(Collected data)
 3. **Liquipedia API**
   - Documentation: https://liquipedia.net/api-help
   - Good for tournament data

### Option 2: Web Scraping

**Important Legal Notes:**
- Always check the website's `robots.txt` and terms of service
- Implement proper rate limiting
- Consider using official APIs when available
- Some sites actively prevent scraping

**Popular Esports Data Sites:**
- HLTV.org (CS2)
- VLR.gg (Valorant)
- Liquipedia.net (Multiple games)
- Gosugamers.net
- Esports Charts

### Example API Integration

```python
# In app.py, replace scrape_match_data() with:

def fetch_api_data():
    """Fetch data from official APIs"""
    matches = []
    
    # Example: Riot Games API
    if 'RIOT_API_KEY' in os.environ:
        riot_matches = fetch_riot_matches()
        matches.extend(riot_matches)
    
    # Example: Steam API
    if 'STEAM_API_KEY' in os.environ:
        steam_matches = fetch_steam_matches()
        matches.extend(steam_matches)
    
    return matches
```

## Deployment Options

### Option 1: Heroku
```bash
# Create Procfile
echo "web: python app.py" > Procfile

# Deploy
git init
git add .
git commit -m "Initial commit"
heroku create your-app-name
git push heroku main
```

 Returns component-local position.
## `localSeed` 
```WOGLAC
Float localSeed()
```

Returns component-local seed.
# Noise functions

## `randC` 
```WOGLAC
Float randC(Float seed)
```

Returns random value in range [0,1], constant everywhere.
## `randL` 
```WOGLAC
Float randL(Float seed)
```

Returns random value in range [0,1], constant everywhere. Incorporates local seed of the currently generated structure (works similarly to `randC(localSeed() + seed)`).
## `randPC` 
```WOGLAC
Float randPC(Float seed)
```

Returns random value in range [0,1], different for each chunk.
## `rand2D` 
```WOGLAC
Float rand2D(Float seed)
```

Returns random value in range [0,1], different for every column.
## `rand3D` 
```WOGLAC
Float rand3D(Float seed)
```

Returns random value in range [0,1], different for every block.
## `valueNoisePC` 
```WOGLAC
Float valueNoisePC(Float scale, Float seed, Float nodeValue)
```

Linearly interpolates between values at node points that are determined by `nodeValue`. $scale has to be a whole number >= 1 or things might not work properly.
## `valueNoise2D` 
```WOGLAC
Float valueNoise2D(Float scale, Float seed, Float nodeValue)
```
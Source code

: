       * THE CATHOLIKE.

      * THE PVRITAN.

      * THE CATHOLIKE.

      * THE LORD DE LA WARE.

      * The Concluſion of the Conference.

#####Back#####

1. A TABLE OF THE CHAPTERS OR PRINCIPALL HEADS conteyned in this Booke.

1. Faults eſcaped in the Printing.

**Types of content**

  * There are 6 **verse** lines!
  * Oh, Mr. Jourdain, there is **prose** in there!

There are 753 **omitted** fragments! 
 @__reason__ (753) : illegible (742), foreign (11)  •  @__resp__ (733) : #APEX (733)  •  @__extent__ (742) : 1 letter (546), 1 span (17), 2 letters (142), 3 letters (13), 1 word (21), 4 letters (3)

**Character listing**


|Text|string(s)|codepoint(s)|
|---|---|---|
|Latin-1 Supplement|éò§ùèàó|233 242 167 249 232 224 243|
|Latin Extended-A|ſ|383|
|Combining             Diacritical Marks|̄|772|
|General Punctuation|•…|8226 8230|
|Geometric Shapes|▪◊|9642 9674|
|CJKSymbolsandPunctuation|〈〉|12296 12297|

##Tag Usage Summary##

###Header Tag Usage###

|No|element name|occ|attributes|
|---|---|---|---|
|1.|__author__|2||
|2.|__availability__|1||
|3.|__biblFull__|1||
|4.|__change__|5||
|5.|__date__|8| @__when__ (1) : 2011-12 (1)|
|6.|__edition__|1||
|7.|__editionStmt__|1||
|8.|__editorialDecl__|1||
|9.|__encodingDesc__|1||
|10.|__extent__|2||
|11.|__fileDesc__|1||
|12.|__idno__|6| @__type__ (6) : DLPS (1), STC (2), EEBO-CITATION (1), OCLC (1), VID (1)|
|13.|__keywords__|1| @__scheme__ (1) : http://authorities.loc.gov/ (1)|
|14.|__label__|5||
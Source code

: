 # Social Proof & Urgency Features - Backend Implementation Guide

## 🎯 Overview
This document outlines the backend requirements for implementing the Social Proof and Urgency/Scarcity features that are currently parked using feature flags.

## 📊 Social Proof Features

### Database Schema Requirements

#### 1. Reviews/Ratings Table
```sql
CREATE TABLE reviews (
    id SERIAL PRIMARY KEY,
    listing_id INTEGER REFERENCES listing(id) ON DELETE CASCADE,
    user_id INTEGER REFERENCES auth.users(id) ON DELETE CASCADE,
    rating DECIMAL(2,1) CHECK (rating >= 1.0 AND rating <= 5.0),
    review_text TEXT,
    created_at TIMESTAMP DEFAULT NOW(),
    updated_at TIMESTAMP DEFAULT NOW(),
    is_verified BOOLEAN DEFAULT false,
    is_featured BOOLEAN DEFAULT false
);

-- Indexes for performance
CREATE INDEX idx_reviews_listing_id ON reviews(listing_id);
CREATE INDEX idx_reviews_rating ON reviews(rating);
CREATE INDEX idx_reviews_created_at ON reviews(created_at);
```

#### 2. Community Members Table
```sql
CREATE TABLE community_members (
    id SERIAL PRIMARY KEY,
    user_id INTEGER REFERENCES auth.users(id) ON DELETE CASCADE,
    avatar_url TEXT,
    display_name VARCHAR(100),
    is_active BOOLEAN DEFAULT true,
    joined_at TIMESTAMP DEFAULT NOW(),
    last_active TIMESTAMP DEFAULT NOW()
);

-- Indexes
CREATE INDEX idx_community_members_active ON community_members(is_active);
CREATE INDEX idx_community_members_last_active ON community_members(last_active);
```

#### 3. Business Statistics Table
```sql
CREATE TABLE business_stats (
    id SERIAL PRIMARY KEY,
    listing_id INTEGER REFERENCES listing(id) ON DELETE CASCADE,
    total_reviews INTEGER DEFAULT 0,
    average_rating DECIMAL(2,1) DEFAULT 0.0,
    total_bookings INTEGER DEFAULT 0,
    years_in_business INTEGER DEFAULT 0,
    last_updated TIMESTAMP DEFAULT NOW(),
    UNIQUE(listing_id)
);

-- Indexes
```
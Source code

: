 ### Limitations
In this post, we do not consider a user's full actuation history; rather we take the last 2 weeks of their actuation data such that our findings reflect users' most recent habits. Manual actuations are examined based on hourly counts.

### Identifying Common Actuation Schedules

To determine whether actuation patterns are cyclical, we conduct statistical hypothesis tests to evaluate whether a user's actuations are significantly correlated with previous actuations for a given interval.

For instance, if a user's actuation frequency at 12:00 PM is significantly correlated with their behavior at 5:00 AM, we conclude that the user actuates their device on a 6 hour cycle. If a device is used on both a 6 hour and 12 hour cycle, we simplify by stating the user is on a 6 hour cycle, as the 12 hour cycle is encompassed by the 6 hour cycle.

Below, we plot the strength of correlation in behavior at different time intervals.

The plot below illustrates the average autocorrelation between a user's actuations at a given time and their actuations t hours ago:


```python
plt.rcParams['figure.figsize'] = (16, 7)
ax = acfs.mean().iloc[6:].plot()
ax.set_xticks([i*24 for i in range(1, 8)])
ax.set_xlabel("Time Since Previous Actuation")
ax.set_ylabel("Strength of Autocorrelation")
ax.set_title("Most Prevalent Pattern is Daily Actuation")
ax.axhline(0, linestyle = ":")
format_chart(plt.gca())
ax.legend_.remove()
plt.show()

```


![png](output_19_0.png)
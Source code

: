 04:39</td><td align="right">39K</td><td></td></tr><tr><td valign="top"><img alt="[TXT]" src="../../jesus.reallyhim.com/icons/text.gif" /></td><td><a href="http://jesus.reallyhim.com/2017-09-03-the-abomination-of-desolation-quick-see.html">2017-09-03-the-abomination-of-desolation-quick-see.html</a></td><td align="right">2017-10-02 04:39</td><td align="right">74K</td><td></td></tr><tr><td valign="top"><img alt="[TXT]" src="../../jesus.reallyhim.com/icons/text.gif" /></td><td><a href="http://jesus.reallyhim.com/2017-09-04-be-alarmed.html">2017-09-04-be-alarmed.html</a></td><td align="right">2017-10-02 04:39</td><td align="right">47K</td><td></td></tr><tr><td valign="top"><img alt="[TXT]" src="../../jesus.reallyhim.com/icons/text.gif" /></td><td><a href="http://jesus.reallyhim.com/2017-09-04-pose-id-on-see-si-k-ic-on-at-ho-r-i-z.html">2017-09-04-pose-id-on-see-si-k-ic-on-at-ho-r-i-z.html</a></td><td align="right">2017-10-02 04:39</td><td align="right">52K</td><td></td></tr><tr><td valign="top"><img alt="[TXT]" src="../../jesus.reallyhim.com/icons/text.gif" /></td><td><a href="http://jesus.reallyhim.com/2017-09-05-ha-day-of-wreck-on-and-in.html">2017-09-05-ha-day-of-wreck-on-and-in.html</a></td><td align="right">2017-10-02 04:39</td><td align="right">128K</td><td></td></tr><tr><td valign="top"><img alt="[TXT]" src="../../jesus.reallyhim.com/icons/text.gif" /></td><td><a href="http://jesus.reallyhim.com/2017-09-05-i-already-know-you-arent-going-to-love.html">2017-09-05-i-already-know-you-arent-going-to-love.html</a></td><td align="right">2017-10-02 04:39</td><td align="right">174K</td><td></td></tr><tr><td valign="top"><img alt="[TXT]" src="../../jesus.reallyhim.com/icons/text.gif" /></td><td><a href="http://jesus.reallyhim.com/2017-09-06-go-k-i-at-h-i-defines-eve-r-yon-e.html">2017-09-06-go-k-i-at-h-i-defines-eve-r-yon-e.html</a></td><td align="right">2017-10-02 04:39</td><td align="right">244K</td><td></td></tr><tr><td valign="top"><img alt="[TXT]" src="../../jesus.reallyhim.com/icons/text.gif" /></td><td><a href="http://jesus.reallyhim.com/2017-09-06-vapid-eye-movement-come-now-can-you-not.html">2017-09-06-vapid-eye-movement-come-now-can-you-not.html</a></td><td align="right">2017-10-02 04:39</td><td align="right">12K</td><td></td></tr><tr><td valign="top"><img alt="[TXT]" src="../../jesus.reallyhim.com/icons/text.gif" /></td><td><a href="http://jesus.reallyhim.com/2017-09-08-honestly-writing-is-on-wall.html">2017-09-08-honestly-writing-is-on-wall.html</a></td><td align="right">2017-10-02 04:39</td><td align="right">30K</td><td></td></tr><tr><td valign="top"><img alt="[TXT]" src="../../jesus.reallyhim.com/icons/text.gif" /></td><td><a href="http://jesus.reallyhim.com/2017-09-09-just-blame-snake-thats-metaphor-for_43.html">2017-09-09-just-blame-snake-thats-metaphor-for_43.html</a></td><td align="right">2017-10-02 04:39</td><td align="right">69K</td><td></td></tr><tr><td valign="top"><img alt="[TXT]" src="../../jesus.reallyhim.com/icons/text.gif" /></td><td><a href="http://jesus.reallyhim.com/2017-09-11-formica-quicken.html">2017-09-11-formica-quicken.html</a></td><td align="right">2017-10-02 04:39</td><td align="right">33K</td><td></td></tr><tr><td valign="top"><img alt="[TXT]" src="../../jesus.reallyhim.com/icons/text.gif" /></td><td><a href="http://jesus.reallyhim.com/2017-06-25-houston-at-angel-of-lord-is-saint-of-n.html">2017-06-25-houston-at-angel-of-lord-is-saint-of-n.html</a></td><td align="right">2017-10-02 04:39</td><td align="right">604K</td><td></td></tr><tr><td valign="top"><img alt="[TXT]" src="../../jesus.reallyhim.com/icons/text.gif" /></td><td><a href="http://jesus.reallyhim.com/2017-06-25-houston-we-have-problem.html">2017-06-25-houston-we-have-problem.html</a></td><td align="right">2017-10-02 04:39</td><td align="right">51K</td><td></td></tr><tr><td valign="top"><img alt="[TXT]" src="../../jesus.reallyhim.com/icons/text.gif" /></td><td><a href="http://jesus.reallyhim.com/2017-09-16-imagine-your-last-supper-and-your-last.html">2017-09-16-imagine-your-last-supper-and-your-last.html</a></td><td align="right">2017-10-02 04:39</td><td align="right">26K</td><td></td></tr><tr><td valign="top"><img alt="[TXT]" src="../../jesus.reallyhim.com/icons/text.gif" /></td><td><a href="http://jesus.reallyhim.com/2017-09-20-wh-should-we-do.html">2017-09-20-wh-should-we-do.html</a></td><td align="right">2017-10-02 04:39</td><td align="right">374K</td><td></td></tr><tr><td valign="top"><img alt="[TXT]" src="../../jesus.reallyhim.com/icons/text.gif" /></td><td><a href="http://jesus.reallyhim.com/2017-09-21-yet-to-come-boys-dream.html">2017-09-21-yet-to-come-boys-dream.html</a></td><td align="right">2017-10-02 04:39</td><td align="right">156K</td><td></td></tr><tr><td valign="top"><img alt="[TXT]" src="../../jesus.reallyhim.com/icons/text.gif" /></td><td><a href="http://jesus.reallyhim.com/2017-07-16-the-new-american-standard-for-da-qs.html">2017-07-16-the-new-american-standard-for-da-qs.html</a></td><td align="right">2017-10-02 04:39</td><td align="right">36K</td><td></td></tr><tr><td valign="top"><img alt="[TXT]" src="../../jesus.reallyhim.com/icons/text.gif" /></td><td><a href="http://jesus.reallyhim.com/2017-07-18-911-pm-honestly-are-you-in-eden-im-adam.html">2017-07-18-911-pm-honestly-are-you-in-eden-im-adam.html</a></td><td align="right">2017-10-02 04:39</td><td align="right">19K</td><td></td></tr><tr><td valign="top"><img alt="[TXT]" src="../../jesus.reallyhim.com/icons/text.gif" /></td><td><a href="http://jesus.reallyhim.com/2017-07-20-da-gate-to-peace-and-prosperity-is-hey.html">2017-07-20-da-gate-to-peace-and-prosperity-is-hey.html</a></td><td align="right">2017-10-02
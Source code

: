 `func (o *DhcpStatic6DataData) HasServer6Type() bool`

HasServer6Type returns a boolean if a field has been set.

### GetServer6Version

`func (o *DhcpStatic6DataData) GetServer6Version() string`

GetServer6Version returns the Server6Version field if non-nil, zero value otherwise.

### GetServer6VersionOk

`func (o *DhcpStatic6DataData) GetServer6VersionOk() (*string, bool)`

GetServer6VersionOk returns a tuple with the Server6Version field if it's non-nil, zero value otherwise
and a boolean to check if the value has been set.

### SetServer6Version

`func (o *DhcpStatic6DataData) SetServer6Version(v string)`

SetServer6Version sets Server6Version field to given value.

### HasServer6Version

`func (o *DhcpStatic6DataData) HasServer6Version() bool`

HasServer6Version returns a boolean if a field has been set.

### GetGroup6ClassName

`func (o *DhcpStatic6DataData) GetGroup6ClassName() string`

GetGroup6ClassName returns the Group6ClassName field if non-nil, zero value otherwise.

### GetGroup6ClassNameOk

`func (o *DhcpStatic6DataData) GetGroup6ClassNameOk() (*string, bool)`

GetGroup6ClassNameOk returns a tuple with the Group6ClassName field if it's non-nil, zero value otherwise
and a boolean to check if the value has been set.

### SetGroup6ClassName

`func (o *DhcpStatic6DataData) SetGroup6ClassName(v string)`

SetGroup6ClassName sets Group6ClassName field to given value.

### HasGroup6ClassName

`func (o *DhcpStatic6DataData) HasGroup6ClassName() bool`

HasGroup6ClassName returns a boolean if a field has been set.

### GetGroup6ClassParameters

PROBLEM TO WORK ON
Each line above where the word "environ" occurs should be copied out.

THE ANSWER
    if 'RIOT_API_KEY' in os.environ:
    if 'STEAM_API_KEY' in os.environ:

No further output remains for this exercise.